Walter E. Williams (1936 – 2020) has left this world behind, and he will be greatly missed. He was born in 1936, in Philadelphia and grew up in the projects. Williams experienced the disintegration of the black family unit first-hand, growing up without a father. This was the key issue facing the black community in Williams’ mind. He lamented that government programs designed to “help” minorities had accomplished what slavery had been unable to do by destroying black families. A self-described “radical,” he was never afraid to challenge the status quo no matter who it upset. He was court-martialed for challenging the racial order while serving in the Army. But in true Williams’ fashion, he represented himself and won the case.
Williams was a prolific author, writing ten books and hundreds of articles over the course of his career. He taught economics at several institutions before coming to George Mason University in 1980. He was the chair of the department there from 1995 to 2001. During this time, he also served as a frequent guest host for the Rush Limbaugh Show. Williams spoke truths whether economic or political or racial views with an often understated but direct style. His soft-spoken delivery on the show and his quick wit shined as he “pushed back the frontiers of ignorance.” I remember hearing him remark on the show that he always voted twice because his wife voted exactly as he told her to vote.

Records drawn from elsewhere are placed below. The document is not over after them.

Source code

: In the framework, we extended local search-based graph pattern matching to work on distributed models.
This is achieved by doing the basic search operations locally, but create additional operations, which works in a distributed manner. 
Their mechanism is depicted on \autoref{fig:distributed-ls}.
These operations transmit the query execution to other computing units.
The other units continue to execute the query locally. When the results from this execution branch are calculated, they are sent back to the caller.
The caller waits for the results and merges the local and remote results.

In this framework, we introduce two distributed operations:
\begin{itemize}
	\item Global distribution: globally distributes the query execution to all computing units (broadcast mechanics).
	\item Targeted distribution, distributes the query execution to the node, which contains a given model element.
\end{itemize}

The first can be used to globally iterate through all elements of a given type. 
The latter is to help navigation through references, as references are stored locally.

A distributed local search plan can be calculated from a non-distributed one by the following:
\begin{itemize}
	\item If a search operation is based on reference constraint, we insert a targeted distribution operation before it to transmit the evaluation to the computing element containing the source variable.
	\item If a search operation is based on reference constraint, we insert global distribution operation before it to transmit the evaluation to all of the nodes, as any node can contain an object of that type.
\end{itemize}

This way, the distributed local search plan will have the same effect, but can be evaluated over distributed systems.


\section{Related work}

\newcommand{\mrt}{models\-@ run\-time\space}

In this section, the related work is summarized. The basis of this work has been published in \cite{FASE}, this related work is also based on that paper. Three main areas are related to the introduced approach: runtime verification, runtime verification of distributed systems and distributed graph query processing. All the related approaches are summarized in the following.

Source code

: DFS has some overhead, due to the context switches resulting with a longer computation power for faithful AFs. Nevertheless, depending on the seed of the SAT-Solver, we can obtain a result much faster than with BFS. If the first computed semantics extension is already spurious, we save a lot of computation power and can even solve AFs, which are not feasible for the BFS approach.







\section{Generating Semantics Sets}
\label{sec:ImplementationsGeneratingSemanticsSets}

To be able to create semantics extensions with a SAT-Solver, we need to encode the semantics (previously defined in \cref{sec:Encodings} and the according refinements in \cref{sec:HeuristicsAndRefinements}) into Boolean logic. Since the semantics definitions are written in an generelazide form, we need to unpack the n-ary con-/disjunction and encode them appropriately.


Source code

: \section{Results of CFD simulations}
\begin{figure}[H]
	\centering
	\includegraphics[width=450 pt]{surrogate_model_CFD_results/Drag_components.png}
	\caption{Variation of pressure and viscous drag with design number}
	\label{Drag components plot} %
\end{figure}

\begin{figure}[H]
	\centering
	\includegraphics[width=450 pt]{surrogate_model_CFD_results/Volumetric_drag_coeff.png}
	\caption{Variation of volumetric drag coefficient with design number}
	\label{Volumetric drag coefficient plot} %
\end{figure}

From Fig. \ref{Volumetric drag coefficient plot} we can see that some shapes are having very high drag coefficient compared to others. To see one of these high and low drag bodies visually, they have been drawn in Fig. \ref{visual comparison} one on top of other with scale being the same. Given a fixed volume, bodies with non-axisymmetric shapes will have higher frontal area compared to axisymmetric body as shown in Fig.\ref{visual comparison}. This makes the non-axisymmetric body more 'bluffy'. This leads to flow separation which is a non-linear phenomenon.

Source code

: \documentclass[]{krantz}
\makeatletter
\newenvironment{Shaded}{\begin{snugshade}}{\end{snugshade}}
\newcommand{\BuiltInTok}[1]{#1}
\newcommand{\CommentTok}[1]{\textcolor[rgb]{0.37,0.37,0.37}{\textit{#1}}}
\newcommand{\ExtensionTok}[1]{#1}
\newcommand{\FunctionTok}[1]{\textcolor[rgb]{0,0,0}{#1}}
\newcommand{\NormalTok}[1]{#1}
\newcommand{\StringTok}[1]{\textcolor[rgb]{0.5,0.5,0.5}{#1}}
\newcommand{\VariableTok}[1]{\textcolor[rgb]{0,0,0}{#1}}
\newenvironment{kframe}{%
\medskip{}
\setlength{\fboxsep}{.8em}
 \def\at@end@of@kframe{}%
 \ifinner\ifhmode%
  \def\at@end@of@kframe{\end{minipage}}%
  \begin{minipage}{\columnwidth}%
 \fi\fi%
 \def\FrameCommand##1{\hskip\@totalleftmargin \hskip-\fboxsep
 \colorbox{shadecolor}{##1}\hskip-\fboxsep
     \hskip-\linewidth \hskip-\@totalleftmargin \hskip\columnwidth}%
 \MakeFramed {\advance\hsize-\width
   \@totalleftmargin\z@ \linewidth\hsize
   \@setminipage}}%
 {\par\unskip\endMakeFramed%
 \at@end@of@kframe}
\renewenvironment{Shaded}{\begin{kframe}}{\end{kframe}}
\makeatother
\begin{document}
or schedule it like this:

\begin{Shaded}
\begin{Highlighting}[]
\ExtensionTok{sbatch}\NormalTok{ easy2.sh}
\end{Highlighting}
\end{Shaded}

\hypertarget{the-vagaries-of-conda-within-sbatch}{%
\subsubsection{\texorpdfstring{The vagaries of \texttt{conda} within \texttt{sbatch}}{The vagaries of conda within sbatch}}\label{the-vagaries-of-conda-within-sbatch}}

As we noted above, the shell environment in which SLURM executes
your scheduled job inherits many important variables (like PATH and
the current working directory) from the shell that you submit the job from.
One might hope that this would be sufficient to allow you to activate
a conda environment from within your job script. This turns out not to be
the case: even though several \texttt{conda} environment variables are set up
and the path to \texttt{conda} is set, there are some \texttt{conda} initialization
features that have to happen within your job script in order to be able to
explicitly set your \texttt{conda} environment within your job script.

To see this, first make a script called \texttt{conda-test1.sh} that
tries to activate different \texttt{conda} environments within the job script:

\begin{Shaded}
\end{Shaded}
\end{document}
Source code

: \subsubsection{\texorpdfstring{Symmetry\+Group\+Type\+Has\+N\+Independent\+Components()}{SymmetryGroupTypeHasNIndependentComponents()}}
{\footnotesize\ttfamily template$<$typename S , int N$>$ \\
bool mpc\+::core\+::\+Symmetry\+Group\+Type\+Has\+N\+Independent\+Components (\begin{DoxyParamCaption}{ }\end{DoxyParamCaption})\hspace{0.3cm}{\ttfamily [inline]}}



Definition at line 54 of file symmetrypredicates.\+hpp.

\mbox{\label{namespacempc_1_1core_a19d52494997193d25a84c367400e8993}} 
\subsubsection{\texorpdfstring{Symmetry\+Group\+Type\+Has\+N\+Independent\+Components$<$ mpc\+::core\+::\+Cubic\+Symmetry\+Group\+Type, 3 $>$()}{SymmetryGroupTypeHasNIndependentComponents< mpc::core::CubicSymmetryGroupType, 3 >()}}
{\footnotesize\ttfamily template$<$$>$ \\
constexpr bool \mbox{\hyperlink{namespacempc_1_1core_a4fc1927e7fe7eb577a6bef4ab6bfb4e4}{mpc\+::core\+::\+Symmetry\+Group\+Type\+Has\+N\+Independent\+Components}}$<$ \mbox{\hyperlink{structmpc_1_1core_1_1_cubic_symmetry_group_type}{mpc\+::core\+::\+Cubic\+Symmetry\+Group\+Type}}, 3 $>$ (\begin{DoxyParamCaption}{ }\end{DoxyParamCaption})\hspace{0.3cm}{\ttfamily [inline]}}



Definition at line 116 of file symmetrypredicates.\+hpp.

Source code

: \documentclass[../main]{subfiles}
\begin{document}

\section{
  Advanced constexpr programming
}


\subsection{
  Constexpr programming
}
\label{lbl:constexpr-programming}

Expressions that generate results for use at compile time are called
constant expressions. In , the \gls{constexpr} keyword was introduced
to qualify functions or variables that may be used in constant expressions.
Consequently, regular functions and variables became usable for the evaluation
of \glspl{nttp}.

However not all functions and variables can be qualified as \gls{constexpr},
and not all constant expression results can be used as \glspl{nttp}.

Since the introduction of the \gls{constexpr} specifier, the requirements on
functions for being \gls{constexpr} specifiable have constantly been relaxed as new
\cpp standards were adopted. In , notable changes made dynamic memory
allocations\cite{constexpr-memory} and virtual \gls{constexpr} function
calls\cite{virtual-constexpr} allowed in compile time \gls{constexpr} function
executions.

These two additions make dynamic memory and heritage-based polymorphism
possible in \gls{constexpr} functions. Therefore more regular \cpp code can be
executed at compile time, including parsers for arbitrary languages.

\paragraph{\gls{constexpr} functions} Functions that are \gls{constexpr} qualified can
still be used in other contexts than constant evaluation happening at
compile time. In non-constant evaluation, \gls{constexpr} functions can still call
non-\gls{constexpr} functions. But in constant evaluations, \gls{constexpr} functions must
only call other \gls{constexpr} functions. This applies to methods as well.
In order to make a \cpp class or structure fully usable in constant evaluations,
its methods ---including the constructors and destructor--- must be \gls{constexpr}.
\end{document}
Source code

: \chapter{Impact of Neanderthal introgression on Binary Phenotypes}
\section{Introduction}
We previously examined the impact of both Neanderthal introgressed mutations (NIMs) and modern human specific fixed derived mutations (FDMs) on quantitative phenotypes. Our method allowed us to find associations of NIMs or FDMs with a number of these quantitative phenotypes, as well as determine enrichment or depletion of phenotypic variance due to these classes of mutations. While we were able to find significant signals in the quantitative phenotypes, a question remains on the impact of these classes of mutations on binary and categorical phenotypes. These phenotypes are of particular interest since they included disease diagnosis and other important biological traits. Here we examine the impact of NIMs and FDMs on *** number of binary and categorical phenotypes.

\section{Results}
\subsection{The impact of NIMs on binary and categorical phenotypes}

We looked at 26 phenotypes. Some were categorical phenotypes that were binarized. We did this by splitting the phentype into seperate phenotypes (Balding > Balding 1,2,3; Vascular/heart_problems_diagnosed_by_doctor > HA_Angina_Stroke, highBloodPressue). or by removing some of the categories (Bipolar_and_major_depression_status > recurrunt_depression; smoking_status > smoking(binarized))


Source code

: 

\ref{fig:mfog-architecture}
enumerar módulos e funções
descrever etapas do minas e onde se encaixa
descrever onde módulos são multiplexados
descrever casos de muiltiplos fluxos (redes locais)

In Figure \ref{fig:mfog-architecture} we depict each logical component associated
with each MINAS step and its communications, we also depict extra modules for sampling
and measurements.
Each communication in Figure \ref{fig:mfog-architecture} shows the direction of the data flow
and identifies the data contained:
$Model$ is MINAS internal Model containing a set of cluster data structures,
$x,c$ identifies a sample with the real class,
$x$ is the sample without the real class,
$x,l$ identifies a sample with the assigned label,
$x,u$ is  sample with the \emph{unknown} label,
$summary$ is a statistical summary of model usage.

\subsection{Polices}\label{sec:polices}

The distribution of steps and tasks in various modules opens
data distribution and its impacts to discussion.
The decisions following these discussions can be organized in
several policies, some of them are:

Sadly, he lost his extra vote a few years ago when his beloved Mrs. Williams passed away in 2007. However, given the current voting shenanigans, he may well get to vote a few dozen times in future elections, although likely not in the manner he would have actually voted.
Williams was avowedly anti-federalist. He spoke of the great loss of freedom in this country as a result of the Civil War which moved the United States from a voluntary association of states to an association held together by force. Williams emphasized the importance of individual responsibility and personal freedom and remained “radical” throughout his life. He wanted to eliminate many government programs like affirmative action and minimum wage laws. He advocated strongly for the Free State project and policies that would return more rights back to the states and away from the Federal government.
Williams spoke and wrote in a way that cut through the clutter and made you think. No matter the subject, he managed to communicate his points in a way that most could easily understand. The world needs more people like Walter E. Williams to rise up in our generation and beyond and speak truth plainly. Godspeed, Mr. Williams. You will be greatly missed.
I’ll always remember listening to him tell the story of how he gifted Mrs. Williams a small shovel for Christmas, so she wouldn’t hurt her back when shoveling snow. He had me in stitches. The man was hilarious and a joy to listen to.
God bless, good sir.
And when Mrs. Williams complained that she felt like he was using her, he replied like a good economist: “Of course I am, honey. If I didn’t have any use for you, I wouldn’t have married you.”